Aim of the task> Out of the material that follows, write out exactly the lines from the line with "solo in lettura" to the line with "Il #roll_up in", both ends included, and no others.
((
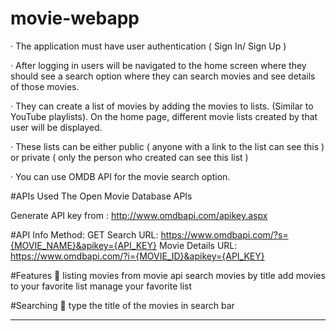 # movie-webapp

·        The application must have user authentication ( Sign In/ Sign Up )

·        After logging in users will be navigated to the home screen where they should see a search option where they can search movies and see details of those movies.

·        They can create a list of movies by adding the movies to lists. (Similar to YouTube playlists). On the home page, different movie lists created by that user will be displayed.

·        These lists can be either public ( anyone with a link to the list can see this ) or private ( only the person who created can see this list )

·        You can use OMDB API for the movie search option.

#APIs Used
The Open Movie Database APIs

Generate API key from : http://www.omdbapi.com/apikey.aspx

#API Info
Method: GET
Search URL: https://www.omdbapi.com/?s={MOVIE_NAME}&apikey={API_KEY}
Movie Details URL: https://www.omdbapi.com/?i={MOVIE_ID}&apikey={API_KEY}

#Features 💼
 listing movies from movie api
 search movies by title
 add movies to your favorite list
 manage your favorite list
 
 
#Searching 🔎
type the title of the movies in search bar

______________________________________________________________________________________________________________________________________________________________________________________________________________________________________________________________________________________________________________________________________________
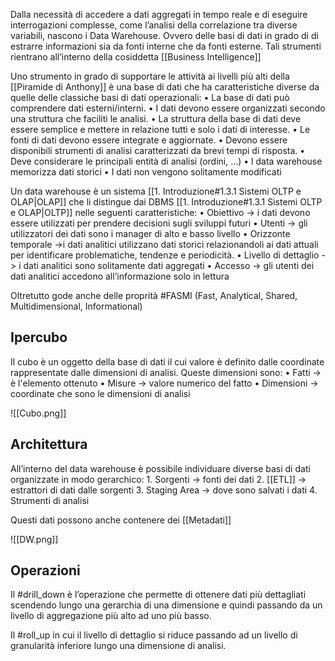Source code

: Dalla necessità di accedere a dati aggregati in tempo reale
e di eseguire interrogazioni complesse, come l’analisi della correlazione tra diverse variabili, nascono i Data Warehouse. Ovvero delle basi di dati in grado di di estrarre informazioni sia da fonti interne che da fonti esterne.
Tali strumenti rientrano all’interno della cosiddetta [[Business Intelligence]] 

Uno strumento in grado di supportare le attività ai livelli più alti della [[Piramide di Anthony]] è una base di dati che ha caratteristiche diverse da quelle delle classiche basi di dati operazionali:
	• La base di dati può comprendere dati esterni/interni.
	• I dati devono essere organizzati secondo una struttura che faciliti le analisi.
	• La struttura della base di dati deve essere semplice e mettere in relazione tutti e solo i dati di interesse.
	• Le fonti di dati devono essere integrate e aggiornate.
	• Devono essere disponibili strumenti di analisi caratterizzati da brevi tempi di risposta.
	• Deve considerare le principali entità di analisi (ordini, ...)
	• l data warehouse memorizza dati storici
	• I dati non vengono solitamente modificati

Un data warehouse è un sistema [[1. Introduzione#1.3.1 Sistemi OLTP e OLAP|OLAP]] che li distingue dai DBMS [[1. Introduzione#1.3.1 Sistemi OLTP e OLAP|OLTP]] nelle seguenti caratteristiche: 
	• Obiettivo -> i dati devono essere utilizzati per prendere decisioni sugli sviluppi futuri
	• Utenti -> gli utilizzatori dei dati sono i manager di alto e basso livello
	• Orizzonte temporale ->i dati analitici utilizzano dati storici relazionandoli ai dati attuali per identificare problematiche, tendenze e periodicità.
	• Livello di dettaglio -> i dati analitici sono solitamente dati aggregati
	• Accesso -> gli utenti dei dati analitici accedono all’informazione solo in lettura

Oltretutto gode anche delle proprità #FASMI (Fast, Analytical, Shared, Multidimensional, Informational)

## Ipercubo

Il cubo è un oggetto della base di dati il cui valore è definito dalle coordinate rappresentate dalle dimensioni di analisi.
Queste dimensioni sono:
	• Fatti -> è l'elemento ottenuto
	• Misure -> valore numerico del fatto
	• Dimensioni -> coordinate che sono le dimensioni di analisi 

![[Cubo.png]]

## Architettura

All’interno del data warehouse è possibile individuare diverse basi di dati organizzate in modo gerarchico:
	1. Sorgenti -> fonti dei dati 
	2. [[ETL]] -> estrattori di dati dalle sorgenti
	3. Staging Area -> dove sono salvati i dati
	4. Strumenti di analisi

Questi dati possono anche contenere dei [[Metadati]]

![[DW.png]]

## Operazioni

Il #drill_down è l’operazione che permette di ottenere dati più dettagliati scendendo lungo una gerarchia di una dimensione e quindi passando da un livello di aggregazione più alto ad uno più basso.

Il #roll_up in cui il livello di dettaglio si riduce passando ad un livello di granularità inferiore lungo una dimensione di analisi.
))
((
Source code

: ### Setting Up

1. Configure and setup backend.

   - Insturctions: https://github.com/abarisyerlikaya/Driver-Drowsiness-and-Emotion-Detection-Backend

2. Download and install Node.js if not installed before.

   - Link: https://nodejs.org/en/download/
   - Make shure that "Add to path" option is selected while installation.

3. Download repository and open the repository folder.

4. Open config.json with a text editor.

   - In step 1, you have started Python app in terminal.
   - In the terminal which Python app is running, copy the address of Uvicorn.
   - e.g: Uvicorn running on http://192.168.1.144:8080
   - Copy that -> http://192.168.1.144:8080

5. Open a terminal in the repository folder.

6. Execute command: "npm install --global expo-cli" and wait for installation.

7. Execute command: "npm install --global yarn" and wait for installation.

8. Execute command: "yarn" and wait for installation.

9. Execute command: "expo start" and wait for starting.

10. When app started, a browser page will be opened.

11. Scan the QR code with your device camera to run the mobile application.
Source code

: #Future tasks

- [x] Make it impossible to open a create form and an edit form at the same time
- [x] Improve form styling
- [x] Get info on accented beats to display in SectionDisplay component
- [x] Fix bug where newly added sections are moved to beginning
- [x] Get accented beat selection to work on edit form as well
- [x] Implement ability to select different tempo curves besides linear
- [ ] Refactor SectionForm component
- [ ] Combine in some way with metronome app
))
Task solution>
	• Accesso -> gli utenti dei dati analitici accedono all’informazione solo in lettura

Oltretutto gode anche delle proprità #FASMI (Fast, Analytical, Shared, Multidimensional, Informational)

## Ipercubo

Il cubo è un oggetto della base di dati il cui valore è definito dalle coordinate rappresentate dalle dimensioni di analisi.
Queste dimensioni sono:
	• Fatti -> è l'elemento ottenuto
	• Misure -> valore numerico del fatto
	• Dimensioni -> coordinate che sono le dimensioni di analisi 

![[Cubo.png]]

## Architettura

All’interno del data warehouse è possibile individuare diverse basi di dati organizzate in modo gerarchico:
	1. Sorgenti -> fonti dei dati 
	2. [[ETL]] -> estrattori di dati dalle sorgenti
	3. Staging Area -> dove sono salvati i dati
	4. Strumenti di analisi

Questi dati possono anche contenere dei [[Metadati]]

![[DW.png]]

## Operazioni

Il #drill_down è l’operazione che permette di ottenere dati più dettagliati scendendo lungo una gerarchia di una dimensione e quindi passando da un livello di aggregazione più alto ad uno più basso.

Il #roll_up in cui il livello di dettaglio si riduce passando ad un livello di granularità inferiore lungo una dimensione di analisi.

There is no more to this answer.